The second (and much shorter) bonus adventure in this piece is “The Rat King’s River of Death,” and it is for a party of Level 1 characters, although the text does not designate what size the party should be. Whoops. The adventure is also a direct sequel to the very first Dungeon Crawl Classics adventure, Idylls of the Rat-King. That great to see a sequel to an old piece like that. Unfortunately, that adventure is for D&D 3.5 rather than the DCC system and it’s been out of print for some time, so the actual people who have played the adventure and/or will get the reference will be quite slim indeed.
In Idylls of the Rat-King the named antagonist is killed by the PCs, but this is not the end of his story.

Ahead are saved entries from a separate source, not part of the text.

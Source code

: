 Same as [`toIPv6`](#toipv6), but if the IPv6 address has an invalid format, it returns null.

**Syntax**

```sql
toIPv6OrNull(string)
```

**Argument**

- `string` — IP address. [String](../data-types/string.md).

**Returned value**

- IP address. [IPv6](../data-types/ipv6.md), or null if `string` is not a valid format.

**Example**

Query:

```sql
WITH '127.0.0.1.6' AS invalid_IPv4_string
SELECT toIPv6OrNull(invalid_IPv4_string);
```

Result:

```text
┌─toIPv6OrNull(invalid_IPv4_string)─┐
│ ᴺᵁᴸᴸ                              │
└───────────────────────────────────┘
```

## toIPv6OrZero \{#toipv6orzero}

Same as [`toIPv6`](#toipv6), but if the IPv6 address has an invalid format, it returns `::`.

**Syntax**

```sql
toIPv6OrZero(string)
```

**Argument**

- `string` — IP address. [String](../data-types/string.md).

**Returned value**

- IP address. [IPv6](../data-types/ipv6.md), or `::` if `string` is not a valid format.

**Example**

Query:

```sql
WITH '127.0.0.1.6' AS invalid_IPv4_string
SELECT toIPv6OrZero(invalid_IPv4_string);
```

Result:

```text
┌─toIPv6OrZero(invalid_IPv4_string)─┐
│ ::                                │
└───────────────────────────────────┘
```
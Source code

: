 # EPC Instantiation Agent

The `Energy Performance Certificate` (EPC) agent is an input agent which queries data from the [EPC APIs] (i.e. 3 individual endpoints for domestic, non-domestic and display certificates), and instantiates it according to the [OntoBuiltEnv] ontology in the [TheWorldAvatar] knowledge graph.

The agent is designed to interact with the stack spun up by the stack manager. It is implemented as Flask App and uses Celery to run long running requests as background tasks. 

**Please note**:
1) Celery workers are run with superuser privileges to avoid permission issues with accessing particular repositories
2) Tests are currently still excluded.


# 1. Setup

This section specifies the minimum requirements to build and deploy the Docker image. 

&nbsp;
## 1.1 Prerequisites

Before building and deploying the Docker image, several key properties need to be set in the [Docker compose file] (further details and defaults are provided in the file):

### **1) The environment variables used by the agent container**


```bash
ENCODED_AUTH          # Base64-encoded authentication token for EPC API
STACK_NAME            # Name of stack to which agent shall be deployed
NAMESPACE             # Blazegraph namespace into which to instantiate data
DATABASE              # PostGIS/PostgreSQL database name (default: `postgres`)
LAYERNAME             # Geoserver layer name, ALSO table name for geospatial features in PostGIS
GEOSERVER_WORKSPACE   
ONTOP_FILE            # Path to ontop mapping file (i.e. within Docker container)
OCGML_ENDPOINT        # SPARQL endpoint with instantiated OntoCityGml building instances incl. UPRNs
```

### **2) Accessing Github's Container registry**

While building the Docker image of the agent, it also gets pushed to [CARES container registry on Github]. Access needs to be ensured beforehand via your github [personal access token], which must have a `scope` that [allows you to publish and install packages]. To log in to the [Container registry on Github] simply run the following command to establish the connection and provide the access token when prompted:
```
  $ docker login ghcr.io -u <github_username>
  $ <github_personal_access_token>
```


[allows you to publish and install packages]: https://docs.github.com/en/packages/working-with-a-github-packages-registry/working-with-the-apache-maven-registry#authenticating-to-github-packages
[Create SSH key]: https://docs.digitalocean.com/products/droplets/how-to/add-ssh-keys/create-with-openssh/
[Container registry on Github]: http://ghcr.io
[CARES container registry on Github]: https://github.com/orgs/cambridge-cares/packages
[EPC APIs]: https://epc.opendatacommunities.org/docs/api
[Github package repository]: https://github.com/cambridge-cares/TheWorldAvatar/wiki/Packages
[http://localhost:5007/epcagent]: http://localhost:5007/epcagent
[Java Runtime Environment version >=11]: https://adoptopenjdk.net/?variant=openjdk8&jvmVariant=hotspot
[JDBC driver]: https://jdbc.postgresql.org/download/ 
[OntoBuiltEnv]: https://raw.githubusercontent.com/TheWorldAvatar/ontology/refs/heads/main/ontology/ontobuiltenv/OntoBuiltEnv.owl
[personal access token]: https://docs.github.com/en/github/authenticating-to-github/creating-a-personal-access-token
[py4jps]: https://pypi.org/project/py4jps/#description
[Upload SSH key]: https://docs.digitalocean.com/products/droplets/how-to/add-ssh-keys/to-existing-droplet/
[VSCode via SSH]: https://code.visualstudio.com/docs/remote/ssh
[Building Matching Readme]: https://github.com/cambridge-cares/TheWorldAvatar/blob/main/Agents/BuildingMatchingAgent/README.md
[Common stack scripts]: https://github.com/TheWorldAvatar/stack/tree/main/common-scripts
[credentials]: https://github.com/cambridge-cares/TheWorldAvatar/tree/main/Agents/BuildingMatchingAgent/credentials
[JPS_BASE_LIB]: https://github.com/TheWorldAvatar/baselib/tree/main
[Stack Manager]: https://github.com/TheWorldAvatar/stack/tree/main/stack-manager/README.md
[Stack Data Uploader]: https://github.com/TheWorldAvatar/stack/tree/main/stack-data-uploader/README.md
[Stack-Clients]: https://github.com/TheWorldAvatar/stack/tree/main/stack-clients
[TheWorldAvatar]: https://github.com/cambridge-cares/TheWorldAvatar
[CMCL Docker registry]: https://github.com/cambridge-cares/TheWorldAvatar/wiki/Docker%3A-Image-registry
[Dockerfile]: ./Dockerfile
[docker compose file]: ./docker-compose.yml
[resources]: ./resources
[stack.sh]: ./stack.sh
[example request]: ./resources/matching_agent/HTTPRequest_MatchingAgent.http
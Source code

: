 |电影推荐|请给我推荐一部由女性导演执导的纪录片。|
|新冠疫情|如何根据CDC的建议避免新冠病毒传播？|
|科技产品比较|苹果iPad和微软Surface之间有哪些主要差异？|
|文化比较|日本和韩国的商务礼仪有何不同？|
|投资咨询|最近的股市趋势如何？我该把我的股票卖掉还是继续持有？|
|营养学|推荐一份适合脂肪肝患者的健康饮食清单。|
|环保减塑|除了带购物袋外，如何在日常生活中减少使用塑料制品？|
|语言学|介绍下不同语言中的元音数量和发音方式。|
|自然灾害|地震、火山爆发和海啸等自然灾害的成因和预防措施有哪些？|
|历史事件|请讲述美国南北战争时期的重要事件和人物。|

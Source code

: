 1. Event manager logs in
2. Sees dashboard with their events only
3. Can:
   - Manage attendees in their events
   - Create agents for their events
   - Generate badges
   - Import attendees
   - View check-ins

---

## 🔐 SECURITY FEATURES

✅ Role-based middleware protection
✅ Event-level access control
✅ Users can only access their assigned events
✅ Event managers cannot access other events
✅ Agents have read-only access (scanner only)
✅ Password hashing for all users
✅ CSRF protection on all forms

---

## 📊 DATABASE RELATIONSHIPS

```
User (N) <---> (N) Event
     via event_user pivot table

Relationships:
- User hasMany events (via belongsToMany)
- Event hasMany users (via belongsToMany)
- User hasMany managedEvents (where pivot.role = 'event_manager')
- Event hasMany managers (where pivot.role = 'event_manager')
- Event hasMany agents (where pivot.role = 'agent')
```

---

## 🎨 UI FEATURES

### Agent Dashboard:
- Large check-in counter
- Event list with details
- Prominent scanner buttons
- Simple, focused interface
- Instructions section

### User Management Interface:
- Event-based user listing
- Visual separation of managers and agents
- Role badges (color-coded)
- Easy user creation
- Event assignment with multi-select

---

Reborn into a cloned body, the Rat King has now taken a position of power in a small farming fiefdom far from the site of his original defeat. He has begun to poison the local water supply, as well as the crops, with the intent to wipe out human life with some sort of demonic plague. Hey, he’s Skaven – their plans aren’t super well thought out you know…
Now it is up to a new breed of PCs to take down the Rat King and his nefarious scheme. The characters will have to deal with rancid, pestilence inducing water, magic plague rats, a hedge maze full of sentient angry mutant plant life and some rat demons. In the end, “The Rat King’s River of Death” is a fairly standard dungeon crawl where PCs get a small plot hook in order for them to traverse a generic location and do battle with the big bad of the week. Now while the plot if fairly paint by numbers, the creatures and locations really spice the standard formula up and make this piece a lot of fun. The adventure even has some dangling plot thread so you can keep the storyline going if you choose. All in all, a fun short pat little piece, which is all “The Rat King’s River of Death” needed to be.
So, for ten dollars, you get two good adventures, even if neither of them are as good as other DCC adventures released this year. The Chained Coffinis well worth the ten dollars you’ll have to spend to get it (Or seven if you get the PDF), but only time will tell if the Kickstarter boxed set will be worth thirty dollars. Keep checking back as once I have mine, I’ll do a full pictorial feature on what it all contains. Until then, DCC fans should certainly considering picking up The Chained Coffin. There have been better first party DCC releases in 2014, but both adventures contained within this piece are still fun in their own right.